- [Input material]
=== Begin Enclosure ===

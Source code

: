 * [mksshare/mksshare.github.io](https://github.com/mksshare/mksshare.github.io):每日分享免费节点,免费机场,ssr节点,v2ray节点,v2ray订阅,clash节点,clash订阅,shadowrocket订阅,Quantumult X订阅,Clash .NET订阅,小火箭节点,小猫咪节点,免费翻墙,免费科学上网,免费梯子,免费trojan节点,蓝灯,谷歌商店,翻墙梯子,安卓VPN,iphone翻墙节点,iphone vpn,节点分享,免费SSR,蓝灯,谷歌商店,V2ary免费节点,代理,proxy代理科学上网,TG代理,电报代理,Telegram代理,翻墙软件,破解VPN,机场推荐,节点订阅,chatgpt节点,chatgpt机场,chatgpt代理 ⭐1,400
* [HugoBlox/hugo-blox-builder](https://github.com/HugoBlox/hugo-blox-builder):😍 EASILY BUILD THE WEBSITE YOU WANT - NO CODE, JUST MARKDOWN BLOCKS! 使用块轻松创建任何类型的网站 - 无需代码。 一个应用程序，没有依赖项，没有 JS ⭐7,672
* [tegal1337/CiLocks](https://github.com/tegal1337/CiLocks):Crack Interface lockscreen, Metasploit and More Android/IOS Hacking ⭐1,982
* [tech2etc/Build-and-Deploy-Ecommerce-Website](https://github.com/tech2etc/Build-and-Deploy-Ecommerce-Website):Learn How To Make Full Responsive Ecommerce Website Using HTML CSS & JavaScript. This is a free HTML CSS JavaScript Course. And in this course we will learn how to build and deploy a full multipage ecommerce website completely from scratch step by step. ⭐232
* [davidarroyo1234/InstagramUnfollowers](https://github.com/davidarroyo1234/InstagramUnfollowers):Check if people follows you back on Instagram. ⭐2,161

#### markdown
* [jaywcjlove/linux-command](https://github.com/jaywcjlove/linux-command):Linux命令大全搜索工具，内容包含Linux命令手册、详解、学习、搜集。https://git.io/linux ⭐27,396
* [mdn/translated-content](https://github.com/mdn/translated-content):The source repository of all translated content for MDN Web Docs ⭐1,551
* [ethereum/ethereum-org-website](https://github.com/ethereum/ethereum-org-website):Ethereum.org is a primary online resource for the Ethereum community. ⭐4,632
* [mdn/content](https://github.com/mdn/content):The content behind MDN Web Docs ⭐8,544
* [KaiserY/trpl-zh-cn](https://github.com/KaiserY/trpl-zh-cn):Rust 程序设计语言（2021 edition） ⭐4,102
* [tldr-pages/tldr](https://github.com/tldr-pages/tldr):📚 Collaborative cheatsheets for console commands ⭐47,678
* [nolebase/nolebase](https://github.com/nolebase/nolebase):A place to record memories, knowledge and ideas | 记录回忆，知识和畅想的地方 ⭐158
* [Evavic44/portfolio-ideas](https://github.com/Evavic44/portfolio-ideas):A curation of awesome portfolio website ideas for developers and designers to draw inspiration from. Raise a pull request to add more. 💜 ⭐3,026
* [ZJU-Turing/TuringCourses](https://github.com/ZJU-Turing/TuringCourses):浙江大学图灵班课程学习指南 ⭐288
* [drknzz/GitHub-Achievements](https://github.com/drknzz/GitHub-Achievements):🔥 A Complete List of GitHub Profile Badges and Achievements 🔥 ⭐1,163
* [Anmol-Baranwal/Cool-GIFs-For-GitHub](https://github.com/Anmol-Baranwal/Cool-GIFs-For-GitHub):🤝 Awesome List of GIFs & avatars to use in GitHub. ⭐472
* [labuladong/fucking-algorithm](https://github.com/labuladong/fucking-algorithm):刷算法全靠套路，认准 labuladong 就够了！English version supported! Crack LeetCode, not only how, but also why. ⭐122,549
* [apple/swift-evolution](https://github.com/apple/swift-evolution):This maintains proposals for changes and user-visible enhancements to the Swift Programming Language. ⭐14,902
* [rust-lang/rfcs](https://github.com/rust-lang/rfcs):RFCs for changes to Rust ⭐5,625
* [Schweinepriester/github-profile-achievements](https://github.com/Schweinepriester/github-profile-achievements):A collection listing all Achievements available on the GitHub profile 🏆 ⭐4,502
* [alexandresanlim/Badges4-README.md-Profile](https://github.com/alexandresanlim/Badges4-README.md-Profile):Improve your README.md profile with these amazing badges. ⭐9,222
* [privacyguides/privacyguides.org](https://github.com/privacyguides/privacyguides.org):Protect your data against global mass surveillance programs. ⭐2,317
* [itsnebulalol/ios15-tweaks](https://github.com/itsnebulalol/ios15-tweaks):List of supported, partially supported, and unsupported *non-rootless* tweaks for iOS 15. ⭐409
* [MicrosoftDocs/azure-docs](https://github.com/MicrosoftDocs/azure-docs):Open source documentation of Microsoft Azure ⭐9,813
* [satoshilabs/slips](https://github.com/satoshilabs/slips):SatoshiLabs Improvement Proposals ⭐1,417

=== End Enclosure ===

Extract every line containing the string "ideas" from the material.

- [Task result]
* [nolebase/nolebase](https://github.com/nolebase/nolebase):A place to record memories, knowledge and ideas | 记录回忆，知识和畅想的地方 ⭐158
* [Evavic44/portfolio-ideas](https://github.com/Evavic44/portfolio-ideas):A curation of awesome portfolio website ideas for developers and designers to draw inspiration from. Raise a pull request to add more. 💜 ⭐3,026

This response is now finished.